Wednesday, June 20, 2012

Ordinary


The more you think about the meaning of the word “ordinary,” the greater your conviction that it has an enormous presence in the things you have read, read now, have written in the past, are working on now, and will work on in the future.

You began reading in the first place to buy your way out of ordinary events and circumstances, most of which were wrapped around the armature of being a child of the later years of the Depression, but also because you were buoyed up by a loving family and, with one major exception, good schools until you hit junior high school.

You read not so much for escape—although you often did read to escape potential boredom—as you did from curiosity.  Reading was a good way to find deeper answers to questions being lobbed at you.
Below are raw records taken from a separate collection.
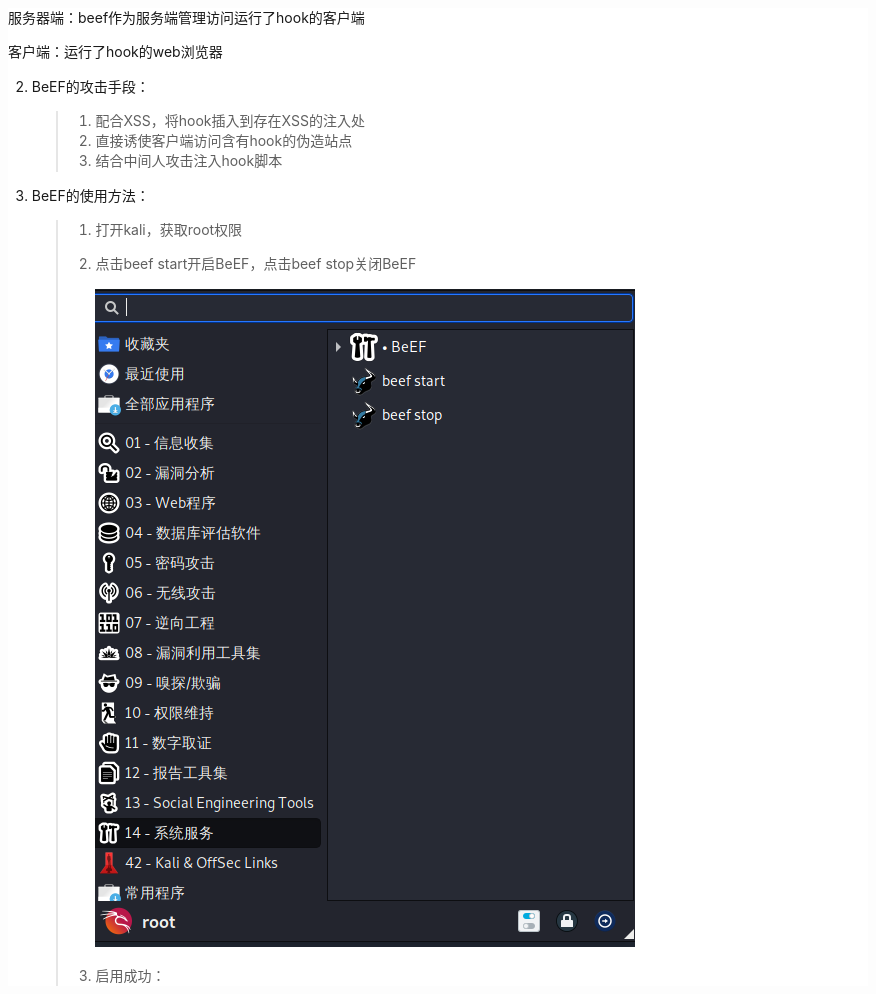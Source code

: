    服务器端：beef作为服务端管理访问运行了hook的客户端

   客户端：运行了hook的web浏览器

2. BeEF的攻击手段：

   > 1. 配合XSS，将hook插入到存在XSS的注入处
   > 2. 直接诱使客户端访问含有hook的伪造站点
   > 3. 结合中间人攻击注入hook脚本

3. BeEF的使用方法：

   > 1. 打开kali，获取root权限
   >
   > 2. 点击beef start开启BeEF，点击beef stop关闭BeEF
   >
   >    ![image-20210812192857499](../images/06_跨站脚本攻击漏洞/image-20210812192857499.png)
   >
   > 3. 启用成功：
   >
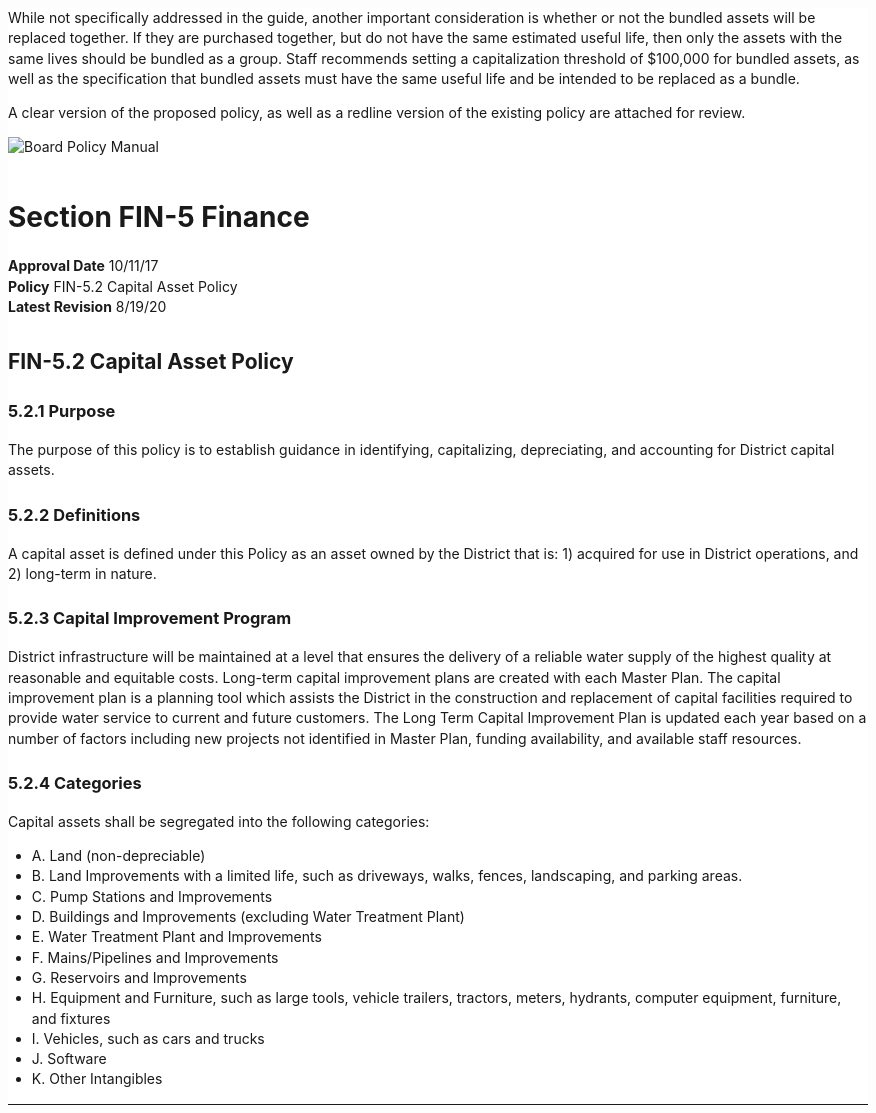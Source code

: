 While not specifically addressed in the guide, another important consideration is whether or not the bundled assets will be replaced together. If they are purchased together, but do not have the same estimated useful life, then only the assets with the same lives should be bundled as a group. Staff recommends setting a capitalization threshold of $100,000 for bundled assets, as well as the specification that bundled assets must have the same useful life and be intended to be replaced as a bundle.

A clear version of the proposed policy, as well as a redline version of the existing policy are attached for review.

![Board Policy Manual](https://www.sanjuanwater.com/wp-content/uploads/2020/08/Capital-Asset-Policy-1.png)

# Section FIN-5 Finance
**Approval Date** 10/11/17  
**Policy** FIN-5.2 Capital Asset Policy  
**Latest Revision** 8/19/20  

## FIN-5.2 Capital Asset Policy

### 5.2.1 Purpose
The purpose of this policy is to establish guidance in identifying, capitalizing, depreciating, and accounting for District capital assets.

### 5.2.2 Definitions
A capital asset is defined under this Policy as an asset owned by the District that is: 1) acquired for use in District operations, and 2) long-term in nature.

### 5.2.3 Capital Improvement Program
District infrastructure will be maintained at a level that ensures the delivery of a reliable water supply of the highest quality at reasonable and equitable costs. Long-term capital improvement plans are created with each Master Plan. The capital improvement plan is a planning tool which assists the District in the construction and replacement of capital facilities required to provide water service to current and future customers. The Long Term Capital Improvement Plan is updated each year based on a number of factors including new projects not identified in Master Plan, funding availability, and available staff resources.

### 5.2.4 Categories
Capital assets shall be segregated into the following categories:
- A. Land (non-depreciable)
- B. Land Improvements with a limited life, such as driveways, walks, fences, landscaping, and parking areas.
- C. Pump Stations and Improvements
- D. Buildings and Improvements (excluding Water Treatment Plant)
- E. Water Treatment Plant and Improvements
- F. Mains/Pipelines and Improvements
- G. Reservoirs and Improvements
- H. Equipment and Furniture, such as large tools, vehicle trailers, tractors, meters, hydrants, computer equipment, furniture, and fixtures
- I. Vehicles, such as cars and trucks
- J. Software
- K. Other Intangibles

---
You read because the characters you met in books and magazines were to a person remarkable beyond the individuals you came in contact with in real time.  Although no one made the equation for you—fictional individuals were more remarkable than real persons—nevertheless you were compiling quite a score of stellar characters.  At one point, before you were ten, your real-life heroes were Admiral Byrd, Mahatma Gandhi, Franklin Delano Roosevelt, and Count Basie.  You admired Gene Autry and had a boyish crush on Lana Turner.  Your list of fictional friends was growing with each book you read, a trend that has remained to this day.

Thinking about close friends, men and women who were well beyond ordinary, you begin to see a common theme, a braid of quirkiness, moodiness, outrageous talent, unquenchable curiosity.  In nearly every case with the possible exception of Barnaby Conrad, you did not see these friends often, but when you did there was a chemistry as of, how shall you describe it, of meeting a new character in a book.  Since about 1980, you’d have lunch at least twice a week with BC.

Because of your wealth of reading-level friends, you had no need of a great many real-time friends nor had you developed the techniques for making them.  The other side of the equation became your own attempts at acquiring skills in the storytelling craft.  These attempts in an indirect but tangible way helped you develop skills necessary to recognize fictional friends and get them to talk to you.  Early in your publishing career, you had the opportunity to spend a few moments in conversation with Elmore Leonard, a man who is so prolific that he has no need of a large cadre of real-time friends.  From him you learned that if you listened, characters might talk to you.  This was not all you learned because when you began to think about it, you realized he was creating characters as memorable, sometimes even more memorable than Dickens’s characters.  You don’t tell them what to do, you listen to them and they will often tell you what they wish to do.  This was not an easy thing to learn; nor was it an easy thing to recognize.

You have spent a good portion of your life being ordinary and doing ordinary things, some of which is necessary as an integral part of growing up.  Now, however, the time has arrived for you to be as little concerned with the ordinary as possible.  You experiment with stratagems to bring some quality of out-of-the-ordinariness into every day, sometimes focusing on the things you eat, the clothing you wear, the books you read, the stories and books you write, the things you go out of your way to see, the things you go out of your way to avoid.

Ordinary defeats the writer, ties lead weights to his feet, then pushes him off the edge of a pier.  A writer must think beyond ordinary in constructing a story, which is an unequivocal directive to begin with a cast of characters who are beyond ordinary, in particular when they are selected in order to portray ordinary individuals.

Ordinary does not allow escape routes or opportunities for having memorable goals, much less the intellect to contrive ways to achieve those goals.

Ordinary means your characters are not as smart as you; out-of-the-ordinary means they are smarter, know more than you do, think faster than you do, solve problems that would leave you weeping with frustration.

A reasonable question becomes how it is possible to produce characters who are smarter than you.  A reasonable answer is to cause them to think in a different way than you do, talk in different ways, ask different questions, have different goals.

Think about how you become aware a person is smarter than you, then think about the reasons you’re led to think so, then invest those characters you wish to be brighter with those qualities.  The big mistake is always resident in thinking shrewdness and intelligence have to do with memorized fact.  Another big mistake is thinking shrewdness and intelligence are related to not being wrong, about making mistakes, about embracing a hypothesis with some resident flaw.

Ordinary is being too easily pleased or never being pleased or wanting too much to please someone or something.  Ordinary is being so predictable that you are ordinary in your boring application.

You become ordinary if you try to apply the solutions that work in the story you’ve already completed and sent off to the story under way.  You become ordinary if you insist on the ending and turns of event you had when you began.  You lose ordinary when you write yourself out beyond your toolkit of easy fixes and repairs and into problems where you think you may have gone too far this time, only to realize you’ve only begun.

In metaphor, it is not ordinary to push your story vehicle far enough away from the point of departure to have lost sight of the shoreline, then realize you’ve left your navigation tools at home.  Now you’ve done it.  You’ve moved beyond ordinary.  Now you’re at risk of telling a story that is no longer ordinary.